● **WHAT YOU WILL DO**: Go through the records and copy each line where the word "deepClone" occurs.

● **DATASET RECORDS**:
-- -- --

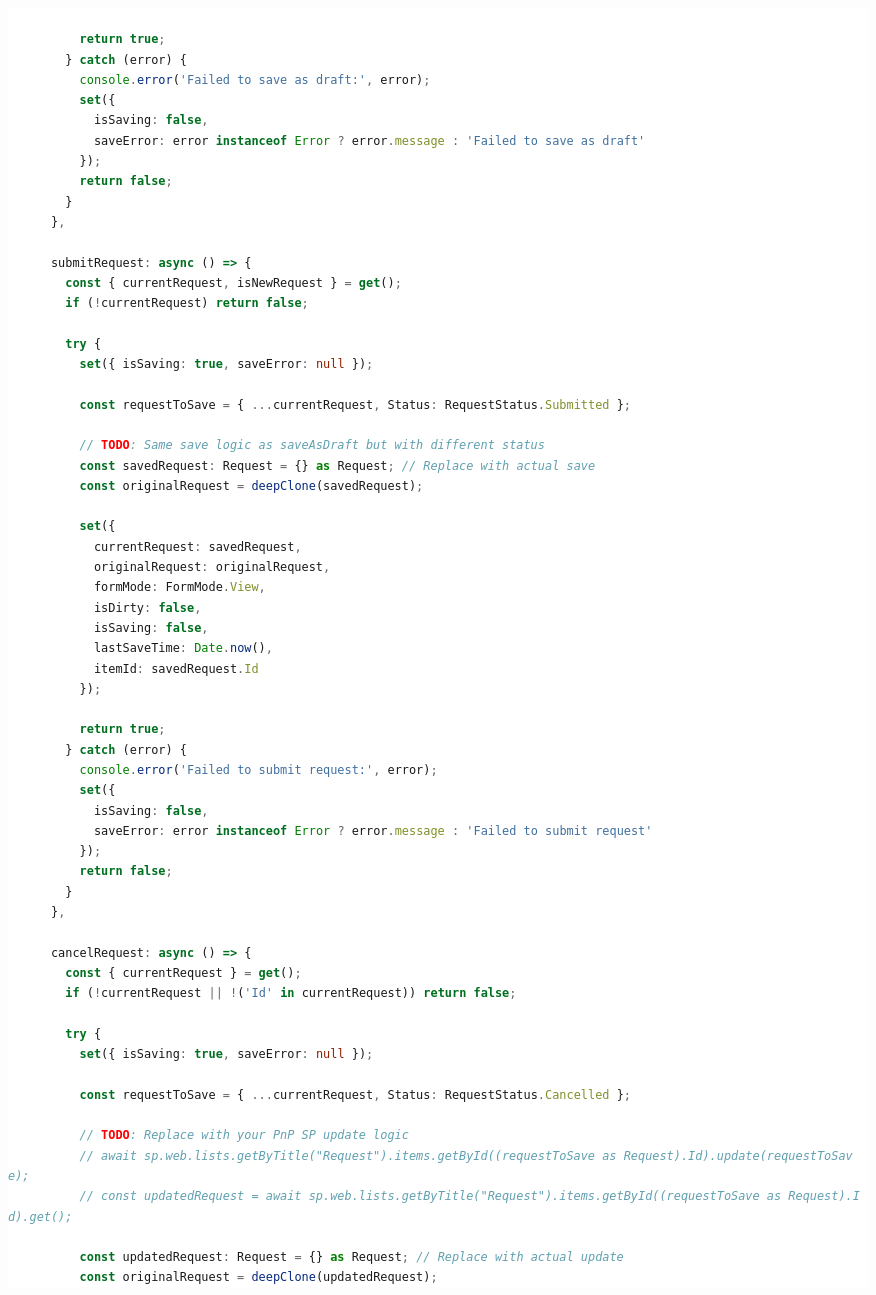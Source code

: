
 ```typescript

          return true;
        } catch (error) {
          console.error('Failed to save as draft:', error);
          set({
            isSaving: false,
            saveError: error instanceof Error ? error.message : 'Failed to save as draft'
          });
          return false;
        }
      },

      submitRequest: async () => {
        const { currentRequest, isNewRequest } = get();
        if (!currentRequest) return false;

        try {
          set({ isSaving: true, saveError: null });

          const requestToSave = { ...currentRequest, Status: RequestStatus.Submitted };

          // TODO: Same save logic as saveAsDraft but with different status
          const savedRequest: Request = {} as Request; // Replace with actual save
          const originalRequest = deepClone(savedRequest);

          set({
            currentRequest: savedRequest,
            originalRequest: originalRequest,
            formMode: FormMode.View,
            isDirty: false,
            isSaving: false,
            lastSaveTime: Date.now(),
            itemId: savedRequest.Id
          });

          return true;
        } catch (error) {
          console.error('Failed to submit request:', error);
          set({
            isSaving: false,
            saveError: error instanceof Error ? error.message : 'Failed to submit request'
          });
          return false;
        }
      },

      cancelRequest: async () => {
        const { currentRequest } = get();
        if (!currentRequest || !('Id' in currentRequest)) return false;

        try {
          set({ isSaving: true, saveError: null });

          const requestToSave = { ...currentRequest, Status: RequestStatus.Cancelled };

          // TODO: Replace with your PnP SP update logic
          // await sp.web.lists.getByTitle("Request").items.getById((requestToSave as Request).Id).update(requestToSave);
          // const updatedRequest = await sp.web.lists.getByTitle("Request").items.getById((requestToSave as Request).Id).get();

          const updatedRequest: Request = {} as Request; // Replace with actual update
          const originalRequest = deepClone(updatedRequest);
```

-- -- --

● **EXERCISE OUTPUT**:
          const originalRequest = deepClone(savedRequest);
          const originalRequest = deepClone(updatedRequest);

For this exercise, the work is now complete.